Eine Unternehmenssprecherin des Herstellers der Caps berichtet t-online, dass man bei der Markteinführung der Green Caps im Juli 2020 davon ausgegangen sei, dass sich der Entsorgungsweg in Deutschland positiv weiterentwickeln wird. "Es ist und war der richtige Weg in eine nachhaltigere Richtung, aber die aktuelle Situation der Entsorgungswege in Deutschland ist auch aus unserer Sicht unbefriedigend." Man arbeite an einer anderen Lösung.

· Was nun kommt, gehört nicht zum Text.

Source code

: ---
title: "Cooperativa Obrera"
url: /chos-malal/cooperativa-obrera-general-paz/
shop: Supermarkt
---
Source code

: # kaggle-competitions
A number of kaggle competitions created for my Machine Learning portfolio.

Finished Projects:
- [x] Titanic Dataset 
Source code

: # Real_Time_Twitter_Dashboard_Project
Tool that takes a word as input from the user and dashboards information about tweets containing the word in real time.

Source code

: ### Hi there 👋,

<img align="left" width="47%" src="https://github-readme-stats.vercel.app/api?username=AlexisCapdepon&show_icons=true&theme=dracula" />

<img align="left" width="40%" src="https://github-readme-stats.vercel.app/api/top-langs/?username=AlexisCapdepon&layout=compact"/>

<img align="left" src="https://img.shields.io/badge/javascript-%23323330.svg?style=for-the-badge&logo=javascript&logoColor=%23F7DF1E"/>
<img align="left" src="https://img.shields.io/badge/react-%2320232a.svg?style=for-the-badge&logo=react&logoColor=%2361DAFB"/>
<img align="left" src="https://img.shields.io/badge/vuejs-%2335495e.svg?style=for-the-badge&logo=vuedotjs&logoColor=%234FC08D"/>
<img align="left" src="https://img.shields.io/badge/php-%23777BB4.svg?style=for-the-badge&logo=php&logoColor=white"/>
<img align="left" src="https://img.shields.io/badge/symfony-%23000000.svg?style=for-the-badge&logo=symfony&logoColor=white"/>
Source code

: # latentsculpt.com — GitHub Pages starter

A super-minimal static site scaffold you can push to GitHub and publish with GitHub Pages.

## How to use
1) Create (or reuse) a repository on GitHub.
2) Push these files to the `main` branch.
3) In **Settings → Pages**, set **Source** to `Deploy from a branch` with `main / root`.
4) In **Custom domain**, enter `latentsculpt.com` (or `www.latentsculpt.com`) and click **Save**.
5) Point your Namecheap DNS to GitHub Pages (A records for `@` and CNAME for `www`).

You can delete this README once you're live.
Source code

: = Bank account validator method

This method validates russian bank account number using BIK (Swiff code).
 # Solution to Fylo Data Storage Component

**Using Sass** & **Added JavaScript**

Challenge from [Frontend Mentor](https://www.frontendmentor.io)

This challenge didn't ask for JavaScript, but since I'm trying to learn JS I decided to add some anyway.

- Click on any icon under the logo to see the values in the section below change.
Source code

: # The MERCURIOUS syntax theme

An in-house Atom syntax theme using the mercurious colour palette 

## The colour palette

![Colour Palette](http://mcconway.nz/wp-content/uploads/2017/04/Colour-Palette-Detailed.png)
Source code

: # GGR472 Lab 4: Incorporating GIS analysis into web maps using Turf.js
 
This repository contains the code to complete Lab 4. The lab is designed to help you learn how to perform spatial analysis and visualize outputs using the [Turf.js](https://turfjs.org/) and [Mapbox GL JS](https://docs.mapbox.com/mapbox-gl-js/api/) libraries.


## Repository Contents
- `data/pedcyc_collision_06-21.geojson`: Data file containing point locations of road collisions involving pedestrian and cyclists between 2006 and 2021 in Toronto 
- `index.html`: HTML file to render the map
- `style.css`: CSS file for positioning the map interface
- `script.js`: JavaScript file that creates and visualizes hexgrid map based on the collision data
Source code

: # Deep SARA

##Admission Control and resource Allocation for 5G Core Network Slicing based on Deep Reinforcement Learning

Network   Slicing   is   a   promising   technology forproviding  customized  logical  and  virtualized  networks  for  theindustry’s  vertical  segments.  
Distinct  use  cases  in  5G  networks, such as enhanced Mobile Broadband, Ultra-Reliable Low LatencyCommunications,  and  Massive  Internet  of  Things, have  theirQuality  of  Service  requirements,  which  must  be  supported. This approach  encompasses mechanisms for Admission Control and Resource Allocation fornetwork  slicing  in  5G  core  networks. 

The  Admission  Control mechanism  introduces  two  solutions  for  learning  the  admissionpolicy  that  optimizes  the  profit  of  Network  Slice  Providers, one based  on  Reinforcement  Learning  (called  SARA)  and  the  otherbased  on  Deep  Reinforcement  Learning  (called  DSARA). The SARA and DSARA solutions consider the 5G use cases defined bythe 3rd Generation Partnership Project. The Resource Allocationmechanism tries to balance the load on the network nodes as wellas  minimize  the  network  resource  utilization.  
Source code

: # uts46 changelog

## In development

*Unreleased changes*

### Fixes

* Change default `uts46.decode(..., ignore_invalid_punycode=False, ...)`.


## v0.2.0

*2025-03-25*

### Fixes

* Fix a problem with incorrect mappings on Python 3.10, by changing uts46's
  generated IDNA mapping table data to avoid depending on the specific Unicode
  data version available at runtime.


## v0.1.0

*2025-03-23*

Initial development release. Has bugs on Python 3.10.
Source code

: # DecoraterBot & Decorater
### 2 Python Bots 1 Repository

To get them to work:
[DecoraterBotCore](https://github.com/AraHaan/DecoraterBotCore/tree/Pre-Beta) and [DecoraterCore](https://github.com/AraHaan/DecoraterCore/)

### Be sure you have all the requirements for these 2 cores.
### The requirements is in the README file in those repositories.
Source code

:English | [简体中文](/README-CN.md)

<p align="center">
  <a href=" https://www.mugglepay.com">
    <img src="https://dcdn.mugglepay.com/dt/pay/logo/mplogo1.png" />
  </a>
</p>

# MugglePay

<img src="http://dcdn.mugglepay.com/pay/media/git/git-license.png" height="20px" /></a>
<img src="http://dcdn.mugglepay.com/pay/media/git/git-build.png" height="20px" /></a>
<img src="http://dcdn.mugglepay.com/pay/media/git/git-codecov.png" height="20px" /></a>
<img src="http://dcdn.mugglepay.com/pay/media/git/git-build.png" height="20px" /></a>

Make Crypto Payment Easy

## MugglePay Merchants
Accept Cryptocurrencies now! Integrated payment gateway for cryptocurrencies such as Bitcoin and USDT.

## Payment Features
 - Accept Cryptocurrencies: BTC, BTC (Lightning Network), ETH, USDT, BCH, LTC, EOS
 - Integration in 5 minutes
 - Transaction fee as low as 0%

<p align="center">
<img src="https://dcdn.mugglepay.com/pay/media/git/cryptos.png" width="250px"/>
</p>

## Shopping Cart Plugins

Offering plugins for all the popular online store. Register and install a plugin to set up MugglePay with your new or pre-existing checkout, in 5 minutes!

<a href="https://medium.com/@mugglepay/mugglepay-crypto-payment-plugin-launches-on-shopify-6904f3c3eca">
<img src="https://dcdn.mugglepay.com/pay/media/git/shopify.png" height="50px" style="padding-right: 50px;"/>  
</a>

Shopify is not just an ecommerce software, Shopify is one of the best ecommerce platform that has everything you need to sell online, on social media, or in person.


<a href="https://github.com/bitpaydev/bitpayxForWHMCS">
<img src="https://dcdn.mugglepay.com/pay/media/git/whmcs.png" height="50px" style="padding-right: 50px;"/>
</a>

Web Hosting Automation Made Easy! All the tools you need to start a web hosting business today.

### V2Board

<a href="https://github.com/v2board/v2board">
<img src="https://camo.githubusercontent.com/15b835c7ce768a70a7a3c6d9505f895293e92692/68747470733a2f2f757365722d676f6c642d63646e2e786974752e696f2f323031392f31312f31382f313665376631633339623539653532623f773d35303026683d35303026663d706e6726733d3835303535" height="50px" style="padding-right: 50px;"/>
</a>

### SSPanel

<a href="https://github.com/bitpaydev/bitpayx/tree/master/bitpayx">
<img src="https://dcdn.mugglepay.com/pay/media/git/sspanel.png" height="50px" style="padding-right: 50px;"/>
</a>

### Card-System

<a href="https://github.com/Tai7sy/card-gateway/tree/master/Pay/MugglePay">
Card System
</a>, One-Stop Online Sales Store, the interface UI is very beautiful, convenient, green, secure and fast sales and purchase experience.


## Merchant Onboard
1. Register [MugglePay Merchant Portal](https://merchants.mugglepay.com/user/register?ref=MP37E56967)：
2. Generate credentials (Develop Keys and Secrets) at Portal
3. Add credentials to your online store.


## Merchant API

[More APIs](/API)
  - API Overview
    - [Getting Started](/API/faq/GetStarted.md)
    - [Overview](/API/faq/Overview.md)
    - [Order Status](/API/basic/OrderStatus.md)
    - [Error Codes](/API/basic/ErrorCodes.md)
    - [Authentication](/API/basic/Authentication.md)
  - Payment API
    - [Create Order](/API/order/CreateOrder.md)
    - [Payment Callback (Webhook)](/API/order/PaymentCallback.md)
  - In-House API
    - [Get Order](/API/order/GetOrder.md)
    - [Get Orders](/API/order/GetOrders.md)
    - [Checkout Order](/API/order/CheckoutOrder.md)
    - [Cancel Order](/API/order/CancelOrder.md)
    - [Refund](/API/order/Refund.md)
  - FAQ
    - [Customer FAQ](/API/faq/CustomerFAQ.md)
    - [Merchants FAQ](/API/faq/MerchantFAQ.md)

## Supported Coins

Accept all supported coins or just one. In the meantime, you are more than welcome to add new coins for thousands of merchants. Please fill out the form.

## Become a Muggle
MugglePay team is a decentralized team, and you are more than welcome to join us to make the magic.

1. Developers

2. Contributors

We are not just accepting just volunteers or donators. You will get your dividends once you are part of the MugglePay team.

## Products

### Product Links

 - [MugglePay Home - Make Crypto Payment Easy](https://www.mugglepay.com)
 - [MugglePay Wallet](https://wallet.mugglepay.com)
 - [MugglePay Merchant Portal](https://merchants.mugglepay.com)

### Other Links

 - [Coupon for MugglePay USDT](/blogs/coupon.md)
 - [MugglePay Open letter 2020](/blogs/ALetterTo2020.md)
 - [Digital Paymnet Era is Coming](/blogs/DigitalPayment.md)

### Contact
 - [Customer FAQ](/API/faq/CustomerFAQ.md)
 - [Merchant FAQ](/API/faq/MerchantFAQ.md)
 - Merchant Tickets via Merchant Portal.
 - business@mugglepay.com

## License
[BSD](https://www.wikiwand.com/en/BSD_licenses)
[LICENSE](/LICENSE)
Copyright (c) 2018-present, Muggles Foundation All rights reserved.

3. "Katjes Wunderland Fruchtgummis"

Die Fruchtgummis von Katjes haben einen Zuckeranteil von 60 Prozent. Das Unternehmen präsentiert sie allerdings so, als seien sie gesund. Die Süßigkeit enthält zugesetzte Vitamine, für ein vermeintlich "besseres Naschen". Dadurch verleite Katjes zum Süßigkeitenkonsum und verschleiert den hohen Zuckergehalt, wertet Foodwatch.

Zudem richte sich die Aufmachung der Verpackung mit Einhorn und dem Namen Wunderland an Kinder – gemäß den Empfehlungen der WHO für Kindermarketing sollte dies bei Süßigkeiten aber vermieden werden. Zur Nominierung für den Schmähpreis hat sich Katjes bisher nicht geäußert.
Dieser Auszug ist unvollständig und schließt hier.